So many dead. So many wounded. So many noble but unrealistic ideas about what to do about it.
It didn’t take long after Orlando for the bumper-sticker thinking to show up again. (It will be a while, maybe a long while, before just saying the word “Orlando” doesn’t automatically conjure what happened over the weekend. The way saying “Columbine” or “Sandy Hook” still summons the demons.)
Get rid of guns! or something to that effect was all the rage, and we mean rage, on Facebook come Monday morning. Sometimes the post would simply ask “When will it all end?” before the nation goes Great Britain on its guns. Or how many have to die, or have we finally learned the lesson, or why can’t we do this simple thing?
It’s a simple question.
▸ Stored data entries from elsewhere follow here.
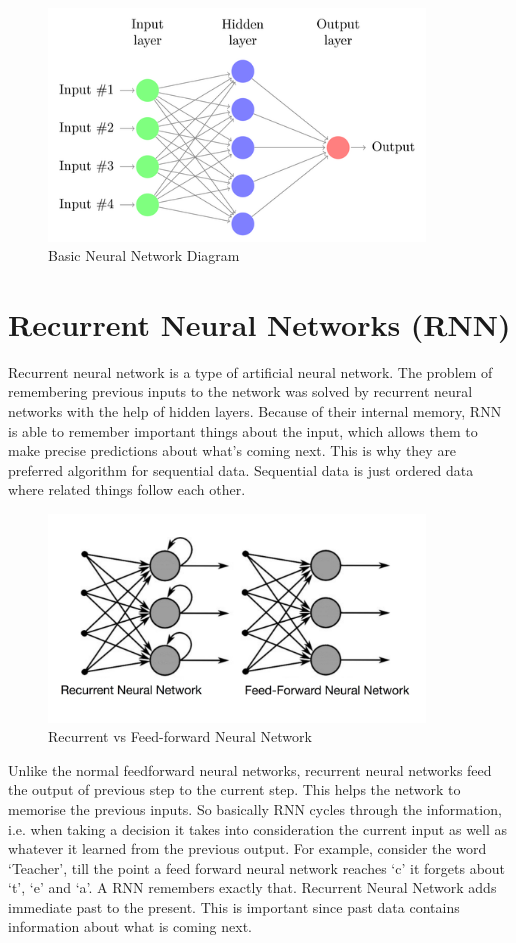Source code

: \begin{figure}
	\caption{Basic Neural Network Diagram}
	\centering\includegraphics[width=10cm]{1.png}
\end{figure}

\section{Recurrent Neural Networks (RNN)}

Recurrent neural network is a type of artificial neural network. The problem of
remembering previous inputs to the network was solved by recurrent neural
networks with the help of hidden layers. Because of their internal memory, RNN
is able to remember important things about the input, which allows them to make
precise predictions about what’s coming next. This is why they are preferred
algorithm for sequential data. Sequential data is just ordered data where
related things follow each other.

\begin{figure}
	\caption{Recurrent vs Feed-forward Neural Network}
	\centering\includegraphics[width=10cm]{2.png}
\end{figure}

Unlike the normal feedforward neural networks, recurrent neural networks feed
the output of previous step to the current step. This helps the network to
memorise the previous inputs. So basically RNN cycles through the information,
i.e. when taking a decision it takes into consideration the current input as
well as whatever it learned from the previous output. For example, consider the
word ‘Teacher’, till the point a feed forward neural network reaches ‘c’ it
forgets about ‘t’, ‘e’ and ‘a’. A RNN remembers exactly that. Recurrent Neural
Network adds immediate past to the present. This is important since past data
contains information about what is coming next. 

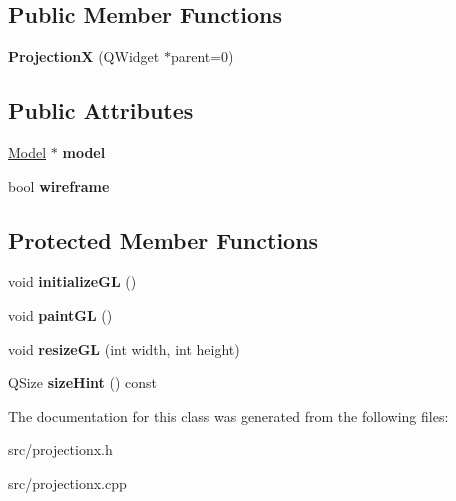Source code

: \subsection*{Public Member Functions}
\begin{DoxyCompactItemize}
\item 
\mbox{\label{class_projection_x_a251536fb76aabbf276ce0cd2341d1dc3}} 
{\bfseries ProjectionX} (Q\+Widget $\ast$parent=0)
\end{DoxyCompactItemize}
\subsection*{Public Attributes}
\begin{DoxyCompactItemize}
\item 
\mbox{\label{class_projection_x_af85d1d33a1a51fa6aef5359f53b98580}} 
\mbox{\hyperlink{class_model}{Model}} $\ast$ {\bfseries model}
\item 
\mbox{\label{class_projection_x_aa9a1f3880a2084eb87cbbe0f98c67a64}} 
bool {\bfseries wireframe}
\end{DoxyCompactItemize}
\subsection*{Protected Member Functions}
\begin{DoxyCompactItemize}
\item 
\mbox{\label{class_projection_x_af94caa374ed76c3cf81c80429c67aee9}} 
void {\bfseries initialize\+GL} ()
\item 
\mbox{\label{class_projection_x_a4fff0844542e49a68b0288c85703b1c4}} 
void {\bfseries paint\+GL} ()
\item 
\mbox{\label{class_projection_x_a7eb1ba9a4266f65982357e53142bc693}} 
void {\bfseries resize\+GL} (int width, int height)
\item 
\mbox{\label{class_projection_x_ad1a6cdc49e0cb1000bc67401a6a8b3a9}} 
Q\+Size {\bfseries size\+Hint} () const
\end{DoxyCompactItemize}


The documentation for this class was generated from the following files\+:\begin{DoxyCompactItemize}
\item 
src/projectionx.\+h\item 
src/projectionx.\+cpp\end{DoxyCompactItemize}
In more ways than one. There are more guns in the United States than people in it. If the government were somehow to require — tomorrow — that everybody turn their guns in to the government, what percentage do you think would actually do it? Ten? Twenty? Fifty? If 90 percent of all Americans were to turn in their guns tomorrow, that’d leave tens of millions of guns still on the streets. (And, for the record, nobody in government — or running to be in it — is calling for anything like such massive confiscation. And likely won’t. A presidential election season is no time for Big Ideas.)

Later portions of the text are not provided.